- _WHAT IS EXPECTED_
Extract each line holding the word "Phase" from the entries.

- _GIVEN RECORDS_
/---

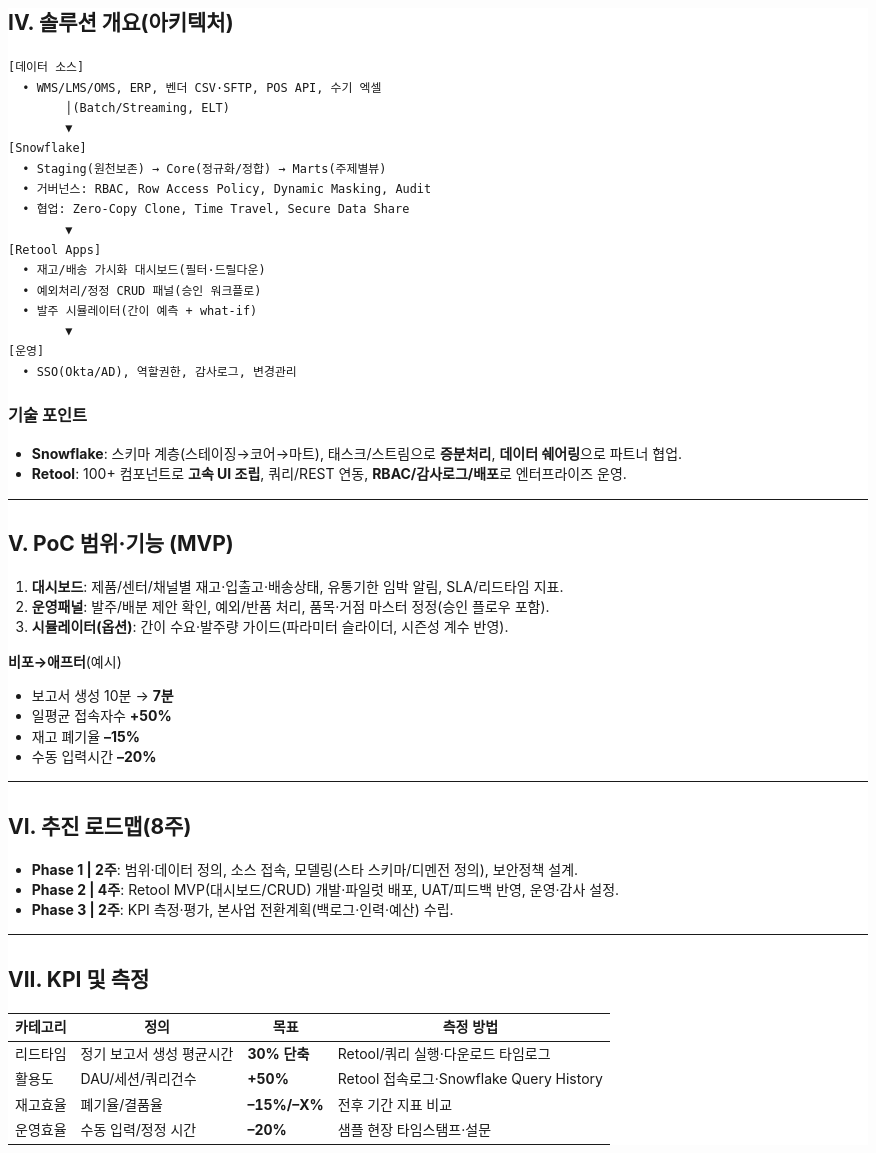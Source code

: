 
## IV. 솔루션 개요(아키텍처)
```
[데이터 소스]
  • WMS/LMS/OMS, ERP, 벤더 CSV·SFTP, POS API, 수기 엑셀
        │(Batch/Streaming, ELT)
        ▼
[Snowflake]
  • Staging(원천보존) → Core(정규화/정합) → Marts(주제별뷰)
  • 거버넌스: RBAC, Row Access Policy, Dynamic Masking, Audit
  • 협업: Zero‑Copy Clone, Time Travel, Secure Data Share
        ▼
[Retool Apps]
  • 재고/배송 가시화 대시보드(필터·드릴다운)
  • 예외처리/정정 CRUD 패널(승인 워크플로)
  • 발주 시뮬레이터(간이 예측 + what‑if)
        ▼
[운영]
  • SSO(Okta/AD), 역할권한, 감사로그, 변경관리
```

### 기술 포인트
- **Snowflake**: 스키마 계층(스테이징→코어→마트), 태스크/스트림으로 **증분처리**, **데이터 쉐어링**으로 파트너 협업.
- **Retool**: 100+ 컴포넌트로 **고속 UI 조립**, 쿼리/REST 연동, **RBAC/감사로그/배포**로 엔터프라이즈 운영.

---

## V. PoC 범위·기능 (MVP)
1) **대시보드**: 제품/센터/채널별 재고·입출고·배송상태, 유통기한 임박 알림, SLA/리드타임 지표.
2) **운영패널**: 발주/배분 제안 확인, 예외/반품 처리, 품목·거점 마스터 정정(승인 플로우 포함).
3) **시뮬레이터(옵션)**: 간이 수요·발주량 가이드(파라미터 슬라이더, 시즌성 계수 반영).

**비포→애프터**(예시)
- 보고서 생성 10분 → **7분**
- 일평균 접속자수 **+50%**
- 재고 폐기율 **–15%**
- 수동 입력시간 **–20%**

---

## VI. 추진 로드맵(8주)
- **Phase 1 | 2주**: 범위·데이터 정의, 소스 접속, 모델링(스타 스키마/디멘전 정의), 보안정책 설계.
- **Phase 2 | 4주**: Retool MVP(대시보드/CRUD) 개발·파일럿 배포, UAT/피드백 반영, 운영·감사 설정.
- **Phase 3 | 2주**: KPI 측정·평가, 본사업 전환계획(백로그·인력·예산) 수립.

---

## VII. KPI 및 측정
| 카테고리 | 정의 | 목표 | 측정 방법 |
|---|---|---|---|
| 리드타임 | 정기 보고서 생성 평균시간 | **30% 단축** | Retool/쿼리 실행·다운로드 타임로그 |
| 활용도 | DAU/세션/쿼리건수 | **+50%** | Retool 접속로그·Snowflake Query History |
| 재고효율 | 폐기율/결품율 | **–15%/–X%** | 전후 기간 지표 비교 |
| 운영효율 | 수동 입력/정정 시간 | **–20%** | 샘플 현장 타임스탬프·설문 |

\---

- _OUTPUT FOR THIS EXERCISE_
- **Phase 1 | 2주**: 범위·데이터 정의, 소스 접속, 모델링(스타 스키마/디멘전 정의), 보안정책 설계.
- **Phase 2 | 4주**: Retool MVP(대시보드/CRUD) 개발·파일럿 배포, UAT/피드백 반영, 운영·감사 설정.
- **Phase 3 | 2주**: KPI 측정·평가, 본사업 전환계획(백로그·인력·예산) 수립.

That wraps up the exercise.